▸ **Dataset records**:
○ ○ ○ ○ ○ ○ ○

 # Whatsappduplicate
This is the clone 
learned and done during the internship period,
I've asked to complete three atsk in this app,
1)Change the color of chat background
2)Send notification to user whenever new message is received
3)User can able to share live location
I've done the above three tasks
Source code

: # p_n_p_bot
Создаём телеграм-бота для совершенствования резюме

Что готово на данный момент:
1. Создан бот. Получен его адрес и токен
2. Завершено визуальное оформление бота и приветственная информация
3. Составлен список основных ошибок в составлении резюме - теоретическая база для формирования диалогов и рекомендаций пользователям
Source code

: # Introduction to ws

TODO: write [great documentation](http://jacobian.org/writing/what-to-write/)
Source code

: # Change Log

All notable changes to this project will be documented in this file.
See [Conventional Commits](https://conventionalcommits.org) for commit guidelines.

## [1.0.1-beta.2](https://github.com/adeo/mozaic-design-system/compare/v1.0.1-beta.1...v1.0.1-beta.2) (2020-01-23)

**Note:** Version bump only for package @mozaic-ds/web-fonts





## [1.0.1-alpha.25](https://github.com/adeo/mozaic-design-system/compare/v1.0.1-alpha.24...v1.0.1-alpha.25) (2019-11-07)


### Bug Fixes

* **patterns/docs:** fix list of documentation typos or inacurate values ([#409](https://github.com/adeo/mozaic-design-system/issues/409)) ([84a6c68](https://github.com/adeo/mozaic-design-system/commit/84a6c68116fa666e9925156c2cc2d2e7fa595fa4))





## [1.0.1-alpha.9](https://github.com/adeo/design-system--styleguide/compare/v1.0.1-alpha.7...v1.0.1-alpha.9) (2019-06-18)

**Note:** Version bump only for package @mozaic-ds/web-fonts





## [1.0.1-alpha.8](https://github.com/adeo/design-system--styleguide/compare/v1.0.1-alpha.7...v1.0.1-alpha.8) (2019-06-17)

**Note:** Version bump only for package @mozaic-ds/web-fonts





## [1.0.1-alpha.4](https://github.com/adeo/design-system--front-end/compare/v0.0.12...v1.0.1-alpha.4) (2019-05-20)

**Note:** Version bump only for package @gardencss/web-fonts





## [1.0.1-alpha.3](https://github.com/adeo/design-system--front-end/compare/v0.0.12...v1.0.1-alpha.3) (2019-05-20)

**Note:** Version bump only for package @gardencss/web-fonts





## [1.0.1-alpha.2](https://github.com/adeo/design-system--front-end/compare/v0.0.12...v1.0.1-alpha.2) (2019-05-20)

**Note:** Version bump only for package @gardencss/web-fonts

○ ○ ○ ○ ○ ○ ○

▸ **YOUR INSTRUCTIONS**: Restate the records above word for word.

▸ **SOLUTION**:
 # Whatsappduplicate
This is the clone 
learned and done during the internship period,
I've asked to complete three atsk in this app,
1)Change the color of chat background
2)Send notification to user whenever new message is received
3)User can able to share live location
I've done the above three tasks
Source code

: # p_n_p_bot
Создаём телеграм-бота для совершенствования резюме

Что готово на данный момент:
1. Создан бот. Получен его адрес и токен
2. Завершено визуальное оформление бота и приветственная информация
3. Составлен список основных ошибок в составлении резюме - теоретическая база для формирования диалогов и рекомендаций пользователям
Source code

: # Introduction to ws

TODO: write [great documentation](http://jacobian.org/writing/what-to-write/)
Source code

: # Change Log

All notable changes to this project will be documented in this file.
See [Conventional Commits](https://conventionalcommits.org) for commit guidelines.

## [1.0.1-beta.2](https://github.com/adeo/mozaic-design-system/compare/v1.0.1-beta.1...v1.0.1-beta.2) (2020-01-23)

**Note:** Version bump only for package @mozaic-ds/web-fonts





## [1.0.1-alpha.25](https://github.com/adeo/mozaic-design-system/compare/v1.0.1-alpha.24...v1.0.1-alpha.25) (2019-11-07)


### Bug Fixes

* **patterns/docs:** fix list of documentation typos or inacurate values ([#409](https://github.com/adeo/mozaic-design-system/issues/409)) ([84a6c68](https://github.com/adeo/mozaic-design-system/commit/84a6c68116fa666e9925156c2cc2d2e7fa595fa4))





## [1.0.1-alpha.9](https://github.com/adeo/design-system--styleguide/compare/v1.0.1-alpha.7...v1.0.1-alpha.9) (2019-06-18)

**Note:** Version bump only for package @mozaic-ds/web-fonts





## [1.0.1-alpha.8](https://github.com/adeo/design-system--styleguide/compare/v1.0.1-alpha.7...v1.0.1-alpha.8) (2019-06-17)

**Note:** Version bump only for package @mozaic-ds/web-fonts





## [1.0.1-alpha.4](https://github.com/adeo/design-system--front-end/compare/v0.0.12...v1.0.1-alpha.4) (2019-05-20)

**Note:** Version bump only for package @gardencss/web-fonts





## [1.0.1-alpha.3](https://github.com/adeo/design-system--front-end/compare/v0.0.12...v1.0.1-alpha.3) (2019-05-20)

**Note:** Version bump only for package @gardencss/web-fonts





## [1.0.1-alpha.2](https://github.com/adeo/design-system--front-end/compare/v0.0.12...v1.0.1-alpha.2) (2019-05-20)

**Note:** Version bump only for package @gardencss/web-fonts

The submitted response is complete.